Ramsay said nothing. He knew Hunter agreed with Mary Raven. He thought they were wasting time, too. Charlie Elliot had murdered Alice Parry and run away. If he was innocent, Hunter had said, he would have come forward by now. We’ll find him. He might even have left the country, but we’ll get him in the end. Ramsay sighed. He felt his options were closing. He could not afford another failure. It was easier, perhaps, to accept the general opinion that Charlie Elliot had killed Alice Parry in a drunken rage. It was not so unlikely, after all. He stood up and then, on impulse, wrote the number of the Incident Room on a scrap of paper.
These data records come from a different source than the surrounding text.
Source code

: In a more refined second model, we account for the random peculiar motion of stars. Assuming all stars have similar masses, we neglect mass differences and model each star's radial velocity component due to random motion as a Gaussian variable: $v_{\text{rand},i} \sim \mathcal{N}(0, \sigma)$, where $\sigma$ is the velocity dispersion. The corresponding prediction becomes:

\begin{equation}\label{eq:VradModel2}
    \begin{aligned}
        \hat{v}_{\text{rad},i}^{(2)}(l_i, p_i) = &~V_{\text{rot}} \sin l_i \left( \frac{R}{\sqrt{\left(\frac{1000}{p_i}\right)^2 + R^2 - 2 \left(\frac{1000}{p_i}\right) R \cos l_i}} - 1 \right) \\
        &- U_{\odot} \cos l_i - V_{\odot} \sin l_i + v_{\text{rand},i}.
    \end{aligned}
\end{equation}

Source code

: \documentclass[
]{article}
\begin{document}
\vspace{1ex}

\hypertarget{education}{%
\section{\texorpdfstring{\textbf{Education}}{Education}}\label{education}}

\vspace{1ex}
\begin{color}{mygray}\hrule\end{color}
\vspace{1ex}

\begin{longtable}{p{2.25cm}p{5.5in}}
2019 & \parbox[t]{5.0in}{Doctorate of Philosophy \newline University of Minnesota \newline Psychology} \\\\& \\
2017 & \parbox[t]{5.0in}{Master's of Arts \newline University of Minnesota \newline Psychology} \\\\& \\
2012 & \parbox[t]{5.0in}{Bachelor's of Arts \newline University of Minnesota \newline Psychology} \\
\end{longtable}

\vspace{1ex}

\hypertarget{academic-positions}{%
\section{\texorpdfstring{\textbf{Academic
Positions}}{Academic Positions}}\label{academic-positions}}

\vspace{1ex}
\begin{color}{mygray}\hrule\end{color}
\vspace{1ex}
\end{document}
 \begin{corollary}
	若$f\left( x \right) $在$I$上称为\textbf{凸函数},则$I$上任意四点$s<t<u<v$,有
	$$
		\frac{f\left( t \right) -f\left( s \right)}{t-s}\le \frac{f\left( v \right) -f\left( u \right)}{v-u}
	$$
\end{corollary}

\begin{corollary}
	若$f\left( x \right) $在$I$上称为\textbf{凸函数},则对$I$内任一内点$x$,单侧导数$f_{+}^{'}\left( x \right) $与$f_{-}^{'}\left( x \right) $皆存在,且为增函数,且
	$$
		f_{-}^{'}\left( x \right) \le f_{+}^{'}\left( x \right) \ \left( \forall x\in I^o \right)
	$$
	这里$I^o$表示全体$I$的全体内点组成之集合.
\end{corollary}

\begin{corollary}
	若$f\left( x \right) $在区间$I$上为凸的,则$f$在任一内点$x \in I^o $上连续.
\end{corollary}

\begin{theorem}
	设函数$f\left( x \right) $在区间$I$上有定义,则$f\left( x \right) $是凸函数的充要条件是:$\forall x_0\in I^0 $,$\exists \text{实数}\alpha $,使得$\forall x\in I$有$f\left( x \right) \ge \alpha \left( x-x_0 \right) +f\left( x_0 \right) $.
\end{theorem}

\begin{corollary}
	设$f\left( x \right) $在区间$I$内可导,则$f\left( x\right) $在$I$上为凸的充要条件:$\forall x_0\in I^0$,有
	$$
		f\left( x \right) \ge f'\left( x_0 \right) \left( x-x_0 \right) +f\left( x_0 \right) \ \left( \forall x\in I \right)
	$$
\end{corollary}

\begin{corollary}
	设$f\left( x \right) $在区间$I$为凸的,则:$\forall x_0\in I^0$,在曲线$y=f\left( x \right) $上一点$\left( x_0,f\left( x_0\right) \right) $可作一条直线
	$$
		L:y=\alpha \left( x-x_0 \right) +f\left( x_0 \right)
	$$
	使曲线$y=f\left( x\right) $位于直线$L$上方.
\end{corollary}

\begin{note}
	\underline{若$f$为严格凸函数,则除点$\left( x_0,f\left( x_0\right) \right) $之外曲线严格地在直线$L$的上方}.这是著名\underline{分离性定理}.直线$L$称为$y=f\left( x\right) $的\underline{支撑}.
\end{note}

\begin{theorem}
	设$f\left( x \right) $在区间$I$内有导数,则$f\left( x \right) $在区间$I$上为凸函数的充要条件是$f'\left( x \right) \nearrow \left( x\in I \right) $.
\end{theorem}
“If you remember anything,” he said, “or come across any information that might help, give me a ring. Inspector Ramsay.”

She looked up briefly and nodded, but he saw her roll the paper into a ball and push it into her pocket before returning her attention to her notebook.

In the street the policemen paused in the sunshine. Hunter wanted to get back to the Incident Room, taking phone calls, tracking down Elliot, but Ramsay seemed gripped by an obsession, haunted, Hunter thought, by the woman in the churchyard.

“I didn’t believe Miss Raven,” the inspector said. “She was lying.”

Hunter stood sullen and unresponsive. He thought Mary Raven was an irrelevance. He was afraid of their colleagues stealing the glory of Elliot’s discovery.

“Go to Newcastle!” Ramsay said. “ Check her story. Find out what time she arrived there and as much as you can about her.”

Hunter nodded unenthusiastically.

“I’ll go back to Brinkbonnie,” Ramsay said, “and check the addresses of the lads in the bus shelter. They might have seen the woman in the churchyard.”

He felt a renewed energy and hope. Mary Raven’s denial became a challenge. He looked again through the café window. She was drinking more coffee and stared anxiously and absent-mindedly towards the wall.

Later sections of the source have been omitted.